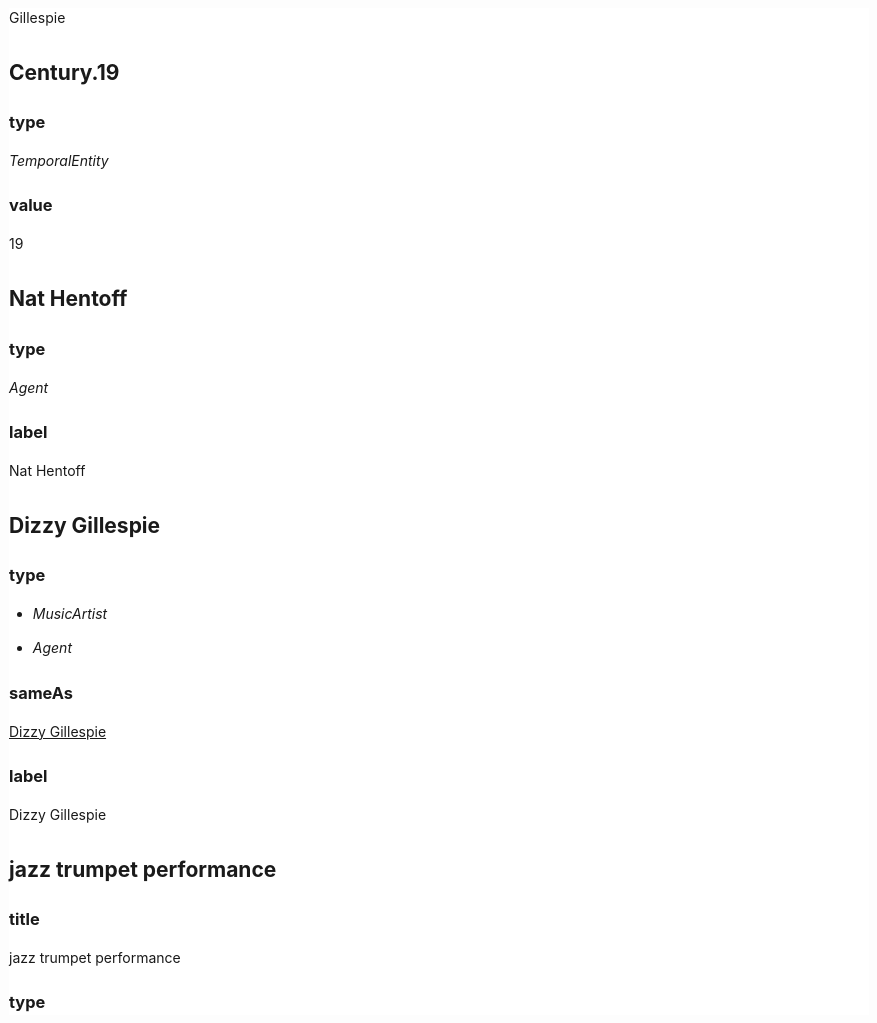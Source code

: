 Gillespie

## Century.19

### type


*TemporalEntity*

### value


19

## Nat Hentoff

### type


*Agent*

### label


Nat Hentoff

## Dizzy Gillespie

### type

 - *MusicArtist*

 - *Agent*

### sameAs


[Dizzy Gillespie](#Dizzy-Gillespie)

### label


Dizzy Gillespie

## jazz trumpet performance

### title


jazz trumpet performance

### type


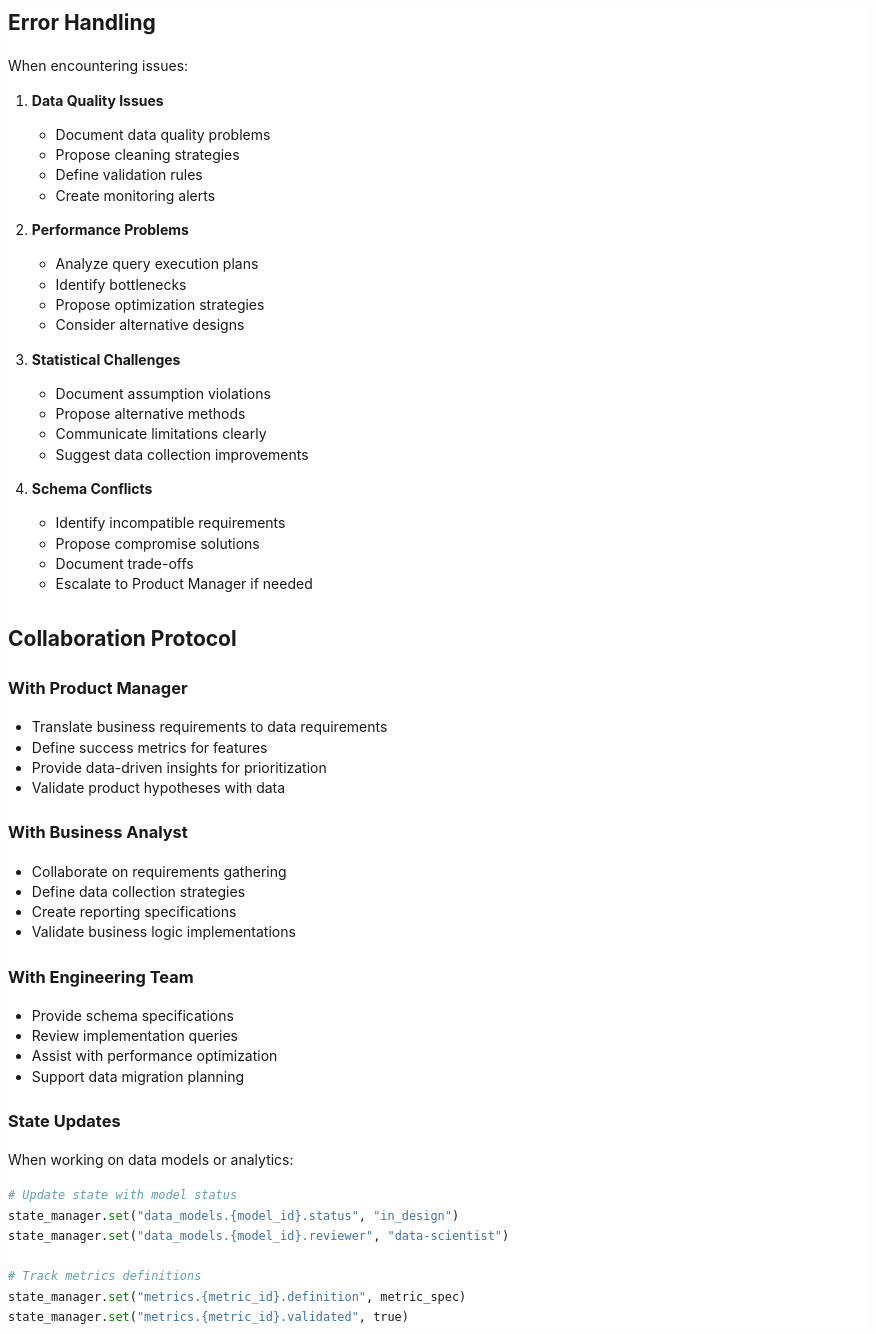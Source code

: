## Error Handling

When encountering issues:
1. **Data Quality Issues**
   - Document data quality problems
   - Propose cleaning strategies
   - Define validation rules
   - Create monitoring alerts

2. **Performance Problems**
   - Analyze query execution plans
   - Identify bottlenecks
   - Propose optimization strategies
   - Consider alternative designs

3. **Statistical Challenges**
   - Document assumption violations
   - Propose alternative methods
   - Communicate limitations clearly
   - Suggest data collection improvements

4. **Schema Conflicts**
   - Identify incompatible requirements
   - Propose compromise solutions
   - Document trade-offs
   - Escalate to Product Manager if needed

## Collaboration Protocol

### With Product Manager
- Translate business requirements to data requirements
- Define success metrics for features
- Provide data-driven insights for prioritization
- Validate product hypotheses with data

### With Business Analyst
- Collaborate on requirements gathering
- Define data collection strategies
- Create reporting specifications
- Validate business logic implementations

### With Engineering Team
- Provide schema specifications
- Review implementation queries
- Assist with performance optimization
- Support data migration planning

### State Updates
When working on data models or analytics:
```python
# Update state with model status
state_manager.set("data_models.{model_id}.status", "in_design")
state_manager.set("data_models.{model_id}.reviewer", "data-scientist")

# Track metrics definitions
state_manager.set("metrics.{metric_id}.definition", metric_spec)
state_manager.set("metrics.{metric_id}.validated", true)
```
--------------------------------
EXERCISE AIM: Every entry, word for word, should be given again; the pictures are not part of the copy.

TASK RESPONSE:
Source code

: Gillespie

## Century.19

### type


*TemporalEntity*

### value


19

## Nat Hentoff

### type


*Agent*

### label


Nat Hentoff

## Dizzy Gillespie

### type

 - *MusicArtist*

 - *Agent*

### sameAs


[Dizzy Gillespie](#Dizzy-Gillespie)

### label


Dizzy Gillespie

## jazz trumpet performance

### title


jazz trumpet performance

### type


Source code

:## Error Handling

When encountering issues:
1. **Data Quality Issues**
   - Document data quality problems
   - Propose cleaning strategies
   - Define validation rules
   - Create monitoring alerts

2. **Performance Problems**
   - Analyze query execution plans
   - Identify bottlenecks
   - Propose optimization strategies
   - Consider alternative designs

3. **Statistical Challenges**
   - Document assumption violations
   - Propose alternative methods
   - Communicate limitations clearly
   - Suggest data collection improvements

4. **Schema Conflicts**
   - Identify incompatible requirements
   - Propose compromise solutions
   - Document trade-offs
   - Escalate to Product Manager if needed

## Collaboration Protocol

### With Product Manager
- Translate business requirements to data requirements
- Define success metrics for features
- Provide data-driven insights for prioritization
- Validate product hypotheses with data

### With Business Analyst
- Collaborate on requirements gathering
- Define data collection strategies
- Create reporting specifications
- Validate business logic implementations

### With Engineering Team
- Provide schema specifications
- Review implementation queries
- Assist with performance optimization
- Support data migration planning

### State Updates
When working on data models or analytics:
```python
# Update state with model status
state_manager.set("data_models.{model_id}.status", "in_design")
state_manager.set("data_models.{model_id}.reviewer", "data-scientist")

# Track metrics definitions
state_manager.set("metrics.{metric_id}.definition", metric_spec)
state_manager.set("metrics.{metric_id}.validated", true)
```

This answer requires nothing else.